Globus Connect Server Storage Gateway Update POSIX Staging

There are three command-line options that control which user identities are allowed access to the data on a storage gateway: --domain, --authentication-timeout-mins, and --high-assurance.

The value of the --domain command-line option restricts access to users who have an identity in the given domain. This may be configured to be multiple values to allow authentication by multiple identity providers. If more than one domain is allowed, the storage gateway needs to have an identity mapping method configured to decide how to process names from the different identity namespaces. See Identity Mapping Policies for more information.

The value of the --authentication-timeout-mins command-line option defines the timeout (in minutes) after which a user will need to re-authenticate in order to access mapped collections on non high assurance storage gateways or for any data access on high assurance storage gateways. If this is not supplied, the default value of this timeout is 11 days.

The value of the --high-assurance command-line option defines whether the storage gateway manages high assurance data. If it is set, then the authentication timeout is enforced on per application sessions. This option can only be set when the storage gateway is created and is immutable.

Globus Connect Server v5.4 supports a flexible system for mapping user identity information in Globus to the local account needed to access data on a variety of storage systems. This includes a default mapping for cases where there is only one allowed domain, as well as pattern-based mappings and callouts to external programs for custom mapping algorithms.
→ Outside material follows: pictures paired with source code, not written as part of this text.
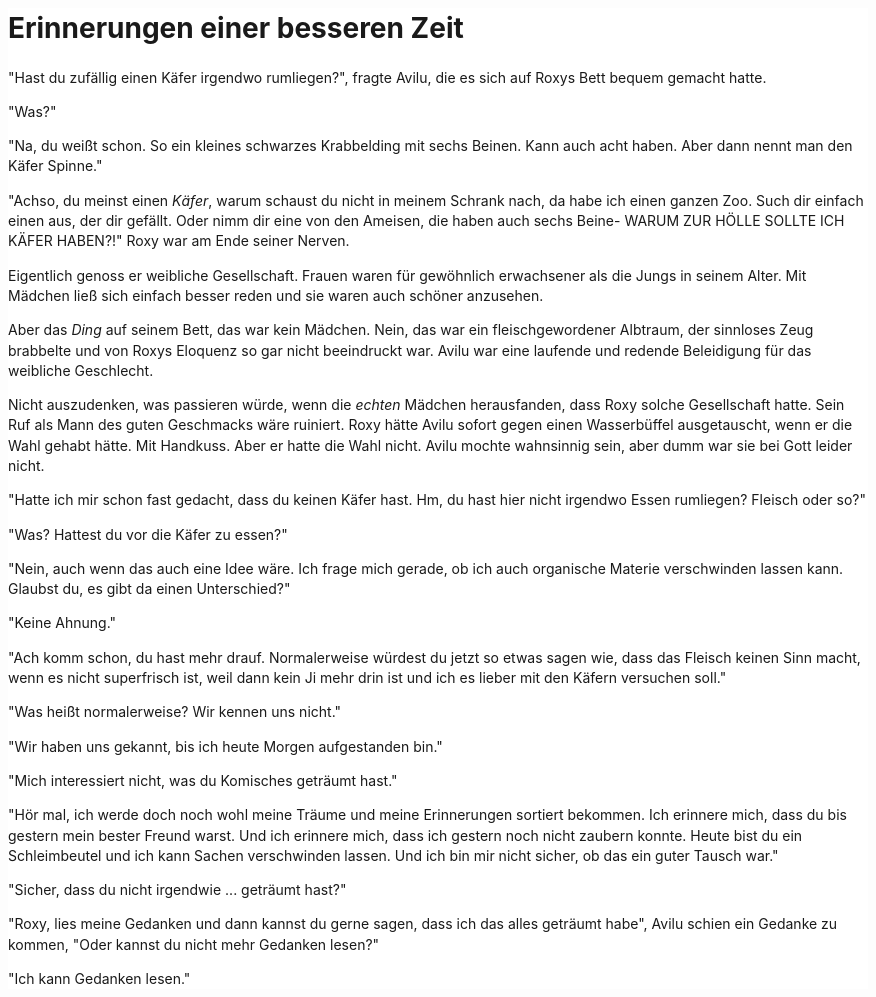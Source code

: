 # Erinnerungen einer besseren Zeit

"Hast du zufällig einen Käfer irgendwo rumliegen?", fragte Avilu, die es sich auf Roxys Bett bequem gemacht hatte.

"Was?"

"Na, du weißt schon. So ein kleines schwarzes Krabbelding mit sechs Beinen. Kann auch acht haben. Aber dann nennt man den Käfer Spinne."

"Achso, du meinst einen *Käfer*, warum schaust du nicht in meinem Schrank nach, da habe ich einen ganzen Zoo. Such dir einfach einen aus, der dir gefällt. Oder nimm dir eine von den Ameisen, die haben auch sechs Beine- WARUM ZUR HÖLLE SOLLTE ICH KÄFER HABEN?!" Roxy war am Ende seiner Nerven.

Eigentlich genoss er weibliche Gesellschaft. Frauen waren für gewöhnlich erwachsener als die Jungs in seinem Alter. Mit Mädchen ließ sich einfach besser reden und sie waren auch schöner anzusehen.

Aber das *Ding* auf seinem Bett, das war kein Mädchen. Nein, das war ein fleischgewordener Albtraum, der sinnloses Zeug brabbelte und von Roxys Eloquenz so gar nicht beeindruckt war. Avilu war eine laufende und redende Beleidigung für das weibliche Geschlecht.

Nicht auszudenken, was passieren würde, wenn die *echten* Mädchen herausfanden, dass Roxy solche Gesellschaft hatte. Sein Ruf als Mann des guten Geschmacks wäre ruiniert. Roxy hätte Avilu sofort gegen einen Wasserbüffel ausgetauscht, wenn er die Wahl gehabt hätte. Mit Handkuss. Aber er hatte die Wahl nicht. Avilu mochte wahnsinnig sein, aber dumm war sie bei Gott leider nicht.

"Hatte ich mir schon fast gedacht, dass du keinen Käfer hast. Hm, du hast hier nicht irgendwo Essen rumliegen? Fleisch oder so?"

"Was? Hattest du vor die Käfer zu essen?"

"Nein, auch wenn das auch eine Idee wäre. Ich frage mich gerade, ob ich auch organische Materie verschwinden lassen kann. Glaubst du, es gibt da einen Unterschied?"

"Keine Ahnung."

"Ach komm schon, du hast mehr drauf. Normalerweise würdest du jetzt so etwas sagen wie, dass das Fleisch keinen Sinn macht, wenn es nicht superfrisch ist, weil dann kein Ji mehr drin ist und ich es lieber mit den Käfern versuchen soll."

"Was heißt normalerweise? Wir kennen uns nicht."

"Wir haben uns gekannt, bis ich heute Morgen aufgestanden bin."

"Mich interessiert nicht, was du Komisches geträumt hast."

"Hör mal, ich werde doch noch wohl meine Träume und meine Erinnerungen sortiert bekommen. Ich erinnere mich, dass du bis gestern mein bester Freund warst. Und ich erinnere mich, dass ich gestern noch nicht zaubern konnte. Heute bist du ein Schleimbeutel und ich kann Sachen verschwinden lassen. Und ich bin mir nicht sicher, ob das ein guter Tausch war."

"Sicher, dass du nicht irgendwie ... geträumt hast?"

"Roxy, lies meine Gedanken und dann kannst du gerne sagen, dass ich das alles geträumt habe", Avilu schien ein Gedanke zu kommen, "Oder kannst du nicht mehr Gedanken lesen?"

"Ich kann Gedanken lesen."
The --user-allow and --user-deny command-line options control which users may access data on a storage gateway. These operate on the result of the identity mapping, a user name that is in the namespace of storage gateway. This may be a user name, id, or email address based on the storage gateway requirements.
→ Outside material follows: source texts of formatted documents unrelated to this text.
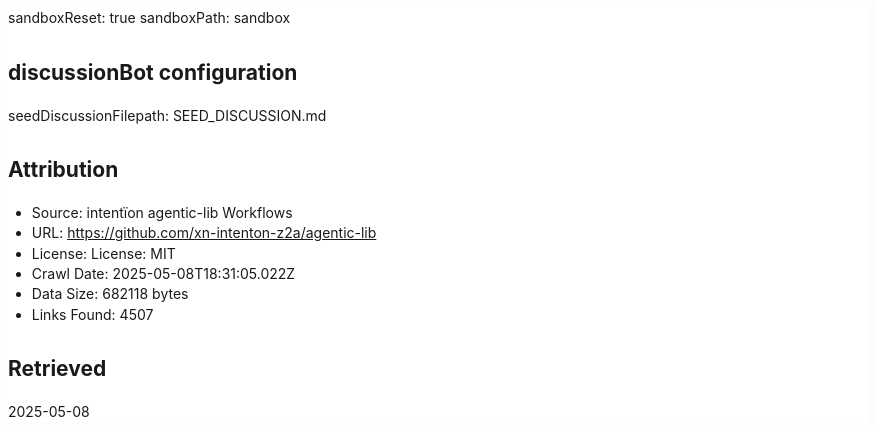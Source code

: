 sandboxReset: true
sandboxPath: sandbox

## discussionBot configuration

seedDiscussionFilepath: SEED_DISCUSSION.md


## Attribution
- Source: intentïon agentic-lib Workflows
- URL: https://github.com/xn-intenton-z2a/agentic-lib
- License: License: MIT
- Crawl Date: 2025-05-08T18:31:05.022Z
- Data Size: 682118 bytes
- Links Found: 4507

## Retrieved
2025-05-08
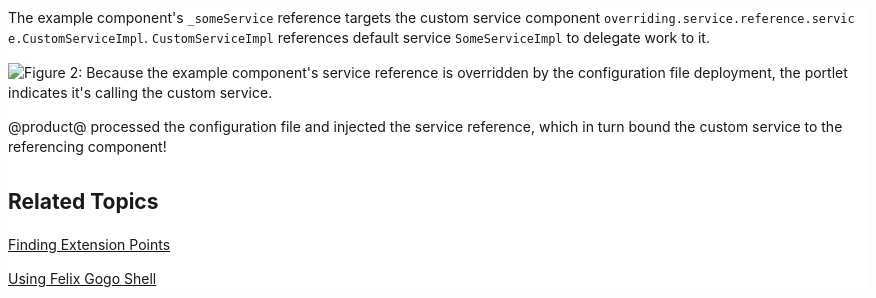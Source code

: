 The example component's `_someService` reference targets the custom service
component `overriding.service.reference.service.CustomServiceImpl`.
`CustomServiceImpl` references default service `SomeServiceImpl` to delegate
work to it. 

![Figure 2: Because the example component's service reference is overridden by the configuration file deployment, the portlet indicates it's calling the custom service.](../../images/overriding-service-refs-result.png)

@product@ processed the configuration file and injected the service reference,
which in turn bound the custom service to the referencing component! 

## Related Topics [](id=related-topics)

[Finding Extension Points](/develop/tutorials/-/knowledge_base/7-1/finding-extension-points)

[Using Felix Gogo Shell](/develop/reference/-/knowledge_base/7-1/using-the-felix-gogo-shell)
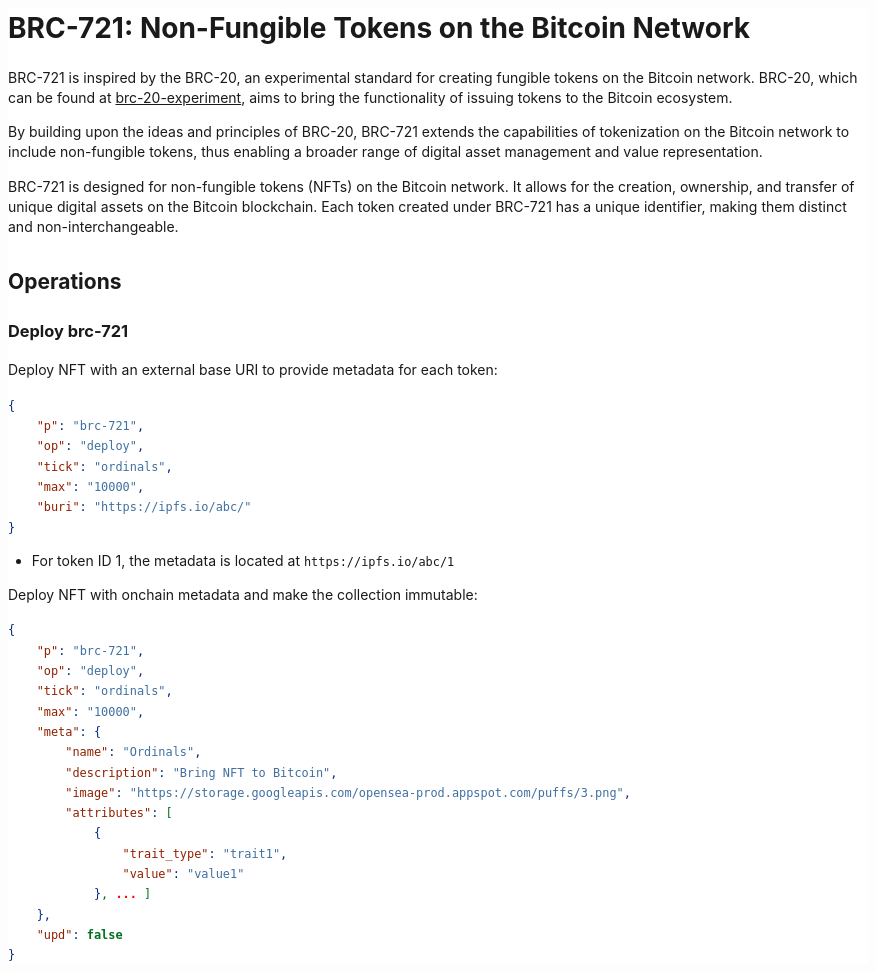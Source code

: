 # BRC-721: Non-Fungible Tokens on the Bitcoin Network

BRC-721 is inspired by the BRC-20, an experimental standard for creating fungible tokens on the Bitcoin network. BRC-20, which can be found at [brc-20-experiment](https://domo-2.gitbook.io/brc-20-experiment), aims to bring the functionality of issuing tokens to the Bitcoin ecosystem.

By building upon the ideas and principles of BRC-20, BRC-721 extends the capabilities of tokenization on the Bitcoin network to include non-fungible tokens, thus enabling a broader range of digital asset management and value representation.

BRC-721 is designed for non-fungible tokens (NFTs) on the Bitcoin network. It allows for the creation, ownership, and transfer of unique digital assets on the Bitcoin blockchain. Each token created under BRC-721 has a unique identifier, making them distinct and non-interchangeable.  


## Operations

### Deploy brc-721

Deploy NFT with an external base URI to provide metadata for each token:

``` json
{
    "p": "brc-721",
    "op": "deploy",
    "tick": "ordinals",
    "max": "10000",
    "buri": "https://ipfs.io/abc/"
}
```

* For token ID 1, the metadata is located at `https://ipfs.io/abc/1`

Deploy NFT with onchain metadata and make the collection immutable:

``` json
{
    "p": "brc-721",
    "op": "deploy",
    "tick": "ordinals",
    "max": "10000",
    "meta": {
        "name": "Ordinals",
        "description": "Bring NFT to Bitcoin", 
        "image": "https://storage.googleapis.com/opensea-prod.appspot.com/puffs/3.png",
        "attributes": [
            {
                "trait_type": "trait1", 
                "value": "value1"
            }, ... ]
    },
    "upd": false
}
```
A username is allowed or denied access depending on whether the --user-allow and --user-deny command-line option are set on a storage gateway, and whether the username is present in one or both of those policies. In general, if a username is in the value of --user-deny it is always denied, and if a --user-allow policy is provided the username must be in the policy value in order to be allowed access.

The full set of effects of these policies are contained in the following table:

In addition, the --posix-group-allow and --posix-group-deny command-line options provides addition controls to allow or deny access to a storage gateway based on membership of the user in POSIX groups on the Data Transfer Node.

These are evaluated if the result from the table is Conditionally Allowed or Conditionally Denied. In that case, the effects of these policies are contained in the following table:

The --restrict-paths command-line option controls access to subtrees of the data provided by the storage gateway. This is configured using the PathRestrictions document type.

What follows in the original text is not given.